Videos

Bayesian Gene-tree Reconstruction and Learning in Phylogenomics

Presenter
February 25, 2010
Abstract
Advances in genome sequencing have enabled the study of evolution across both genomes and large clades of species, and has been especially useful for studying gene families as they expand and contract over evolutionary time by gene duplication and loss events. Here, we present a new approach for the reconstruction of gene-tree phylogenies that models simultaneously gene and species evolution, which enables significantly increased reconstruction accuracy by incorporating genome-wide information. We introduce SPIDIR v2, a Bayesian method for gene tree reconstruction that incorporates within a unified framework models for gene duplication and loss, gene- and species-specific rate variation, and sequence substitution.

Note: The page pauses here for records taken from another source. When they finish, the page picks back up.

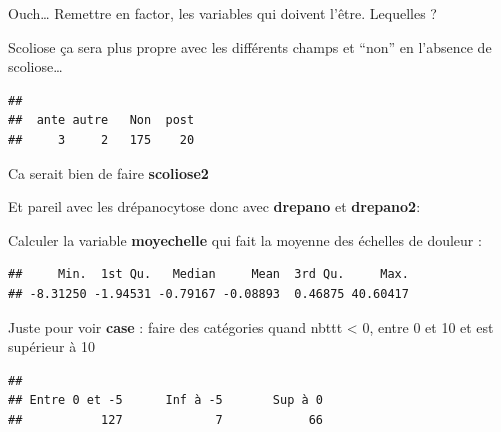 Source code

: \documentclass[
]{book}
\newenvironment{Shaded}{\begin{snugshade}}{\end{snugshade}}
\newcommand{\FunctionTok}[1]{\textcolor[rgb]{0.13,0.29,0.53}{\textbf{#1}}}
\newcommand{\NormalTok}[1]{#1}
\newcommand{\OtherTok}[1]{\textcolor[rgb]{0.56,0.35,0.01}{#1}}
\newcommand{\SpecialCharTok}[1]{\textcolor[rgb]{0.81,0.36,0.00}{\textbf{#1}}}
\newcommand{\StringTok}[1]{\textcolor[rgb]{0.31,0.60,0.02}{#1}}
\begin{document}
Ouch\ldots{} Remettre en factor, les variables qui doivent l'être. Lequelles ?

Scoliose ça sera plus propre avec les différents champs et ``non'' en l'absence
de scoliose\ldots{}

\begin{Shaded}
\end{Shaded}

\begin{verbatim}
## 
##  ante autre   Non  post 
##     3     2   175    20
\end{verbatim}

Ca serait bien de faire \textbf{scoliose2}

Et pareil avec les drépanocytose donc avec \textbf{drepano} et \textbf{drepano2}:

Calculer la variable \textbf{moyechelle} qui fait la moyenne des échelles de douleur :

\begin{verbatim}
##     Min.  1st Qu.   Median     Mean  3rd Qu.     Max. 
## -8.31250 -1.94531 -0.79167 -0.08893  0.46875 40.60417
\end{verbatim}

Juste pour voir \textbf{case} : faire des catégories quand nbttt \textless{} 0, entre 0 et 10
et est supérieur à 10

\begin{verbatim}
## 
## Entre 0 et -5      Inf à -5       Sup à 0 
##           127             7            66
\end{verbatim}

  
\end{document}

The method includes an Expectation-Maximization method for inferring the distribution of species-specific and gene-specific rates across unambiguous orthologs, which we then use as priors in the reconstruction of any family. We have also developed a novel fast search algorithm that uses the Birth-Death process to more efficiently explore tree space leading to faster and more accurate recovery of a Maximum a posteriori (MAP) gene tree. We have applied our method in two clades of fully-sequenced genomes consisting of 12 Drosophila and 16 fungal species as well as simulated data. We use these extensive benchmarks to study the overall and branch-level accuracy for SPIDIR and many other phylogenetic methods. We find that SPIDIR achieves dramatic improvements in reconstruction accuracy over both traditional phylogenetic methods (Maximum Parsimony, Maximum Likelihood, and Bayesian methods) as well as other species-aware methods (SYNERGY, PRIME-GSR) in both real and simulated datasets. Work done in collaboration with Manolis Kelli.